XI. Kunstpsychologie als Veränderungswissen

„Psychologie und Kunst“, schreibt Arnheim, „diese beiden können als der Vater und die Mutter der Kunsttherapie bezeichnet werden.“ (S. 257).

Kunst und Psychologie – diese Elternschaft erscheint nicht zwingend. Ebensogut hätte, da es um Therapie geht, anstelle von „Psychologie“ hier „Medizin“ stehen können. Die Frage ist also, warum neben der Kunst gerade Psychologie die Kunsttherapie begründen soll. Arnheims beantwortet sie wenige Seiten später. „Körperliche Verletzungen“, heißt es dort, „zählen für den Menschen als mentale Erfahrungen.“ (S. 261). Hiermit wird allerdings das Feld der Psychologie betreten, denn in der Anwendung bedeutet der Satz, dass eine Schmerzkrankheit dann wandelbar sein wird, wenn es gelingt, sie als mentale Erfahrung zu verändern.
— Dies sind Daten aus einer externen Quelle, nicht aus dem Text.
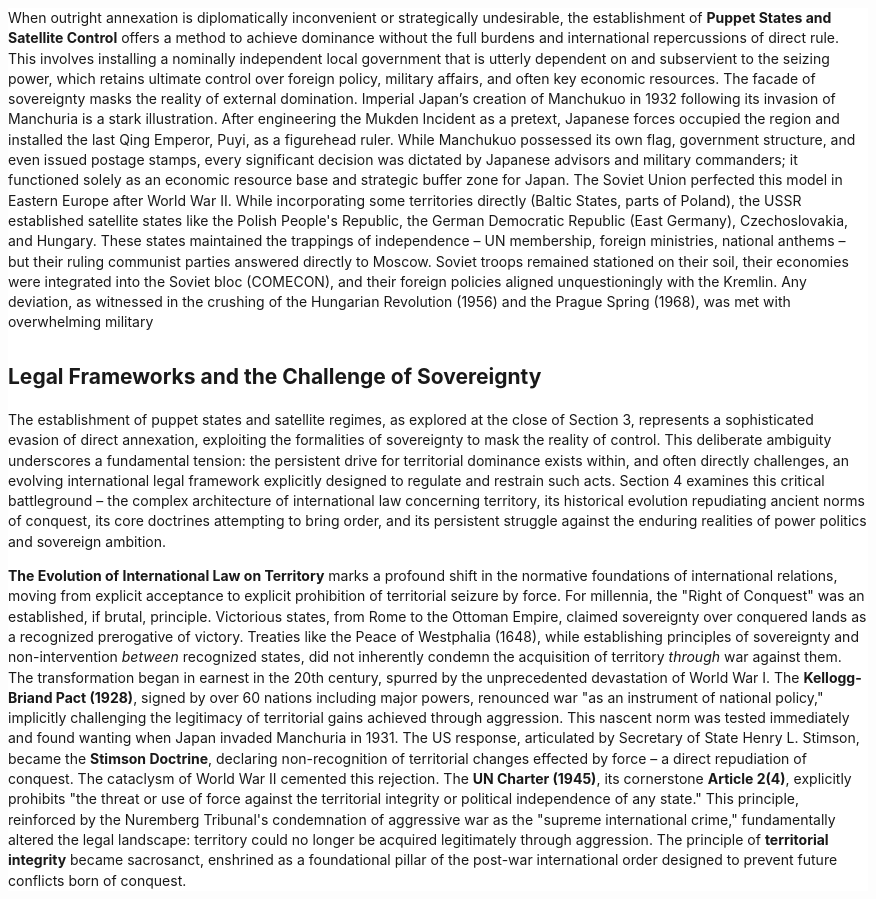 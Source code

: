 When outright annexation is diplomatically inconvenient or strategically undesirable, the establishment of **Puppet States and Satellite Control** offers a method to achieve dominance without the full burdens and international repercussions of direct rule. This involves installing a nominally independent local government that is utterly dependent on and subservient to the seizing power, which retains ultimate control over foreign policy, military affairs, and often key economic resources. The facade of sovereignty masks the reality of external domination. Imperial Japan’s creation of Manchukuo in 1932 following its invasion of Manchuria is a stark illustration. After engineering the Mukden Incident as a pretext, Japanese forces occupied the region and installed the last Qing Emperor, Puyi, as a figurehead ruler. While Manchukuo possessed its own flag, government structure, and even issued postage stamps, every significant decision was dictated by Japanese advisors and military commanders; it functioned solely as an economic resource base and strategic buffer zone for Japan. The Soviet Union perfected this model in Eastern Europe after World War II. While incorporating some territories directly (Baltic States, parts of Poland), the USSR established satellite states like the Polish People's Republic, the German Democratic Republic (East Germany), Czechoslovakia, and Hungary. These states maintained the trappings of independence – UN membership, foreign ministries, national anthems – but their ruling communist parties answered directly to Moscow. Soviet troops remained stationed on their soil, their economies were integrated into the Soviet bloc (COMECON), and their foreign policies aligned unquestioningly with the Kremlin. Any deviation, as witnessed in the crushing of the Hungarian Revolution (1956) and the Prague Spring (1968), was met with overwhelming military

## Legal Frameworks and the Challenge of Sovereignty

The establishment of puppet states and satellite regimes, as explored at the close of Section 3, represents a sophisticated evasion of direct annexation, exploiting the formalities of sovereignty to mask the reality of control. This deliberate ambiguity underscores a fundamental tension: the persistent drive for territorial dominance exists within, and often directly challenges, an evolving international legal framework explicitly designed to regulate and restrain such acts. Section 4 examines this critical battleground – the complex architecture of international law concerning territory, its historical evolution repudiating ancient norms of conquest, its core doctrines attempting to bring order, and its persistent struggle against the enduring realities of power politics and sovereign ambition.

**The Evolution of International Law on Territory** marks a profound shift in the normative foundations of international relations, moving from explicit acceptance to explicit prohibition of territorial seizure by force. For millennia, the "Right of Conquest" was an established, if brutal, principle. Victorious states, from Rome to the Ottoman Empire, claimed sovereignty over conquered lands as a recognized prerogative of victory. Treaties like the Peace of Westphalia (1648), while establishing principles of sovereignty and non-intervention *between* recognized states, did not inherently condemn the acquisition of territory *through* war against them. The transformation began in earnest in the 20th century, spurred by the unprecedented devastation of World War I. The **Kellogg-Briand Pact (1928)**, signed by over 60 nations including major powers, renounced war "as an instrument of national policy," implicitly challenging the legitimacy of territorial gains achieved through aggression. This nascent norm was tested immediately and found wanting when Japan invaded Manchuria in 1931. The US response, articulated by Secretary of State Henry L. Stimson, became the **Stimson Doctrine**, declaring non-recognition of territorial changes effected by force – a direct repudiation of conquest. The cataclysm of World War II cemented this rejection. The **UN Charter (1945)**, its cornerstone **Article 2(4)**, explicitly prohibits "the threat or use of force against the territorial integrity or political independence of any state." This principle, reinforced by the Nuremberg Tribunal's condemnation of aggressive war as the "supreme international crime," fundamentally altered the legal landscape: territory could no longer be acquired legitimately through aggression. The principle of **territorial integrity** became sacrosanct, enshrined as a foundational pillar of the post-war international order designed to prevent future conflicts born of conquest.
Wie aber kann Gestaltung mentale Repräsentation von Schmerz verändern? Gombrich (1978) hat anhand der Frage, wie ein chinesischer Maler eine walisische Landschaft malen würde, gezeigt, daß der Maler nur solche Anteile der Landschaft abbilden kann, für die er Schemata besitzt. Anders gesagt: Traditionen sind reizfilternde Systeme, welche eine Wirklichkeit stets nur in Teilen erkenn- und abbildbar machen. Angenommen also, wir knacken ein Schema auf, indem wir eine Person anleiten, so zu gestalten oder zu sehen, wie sie es aufgrund ihrer Tradition nicht täte – haben wir dann nicht die Möglichkeit, ihr gesamtes Erleben, einschließlich ihrer Schmerzrepräsentation, zu verändern?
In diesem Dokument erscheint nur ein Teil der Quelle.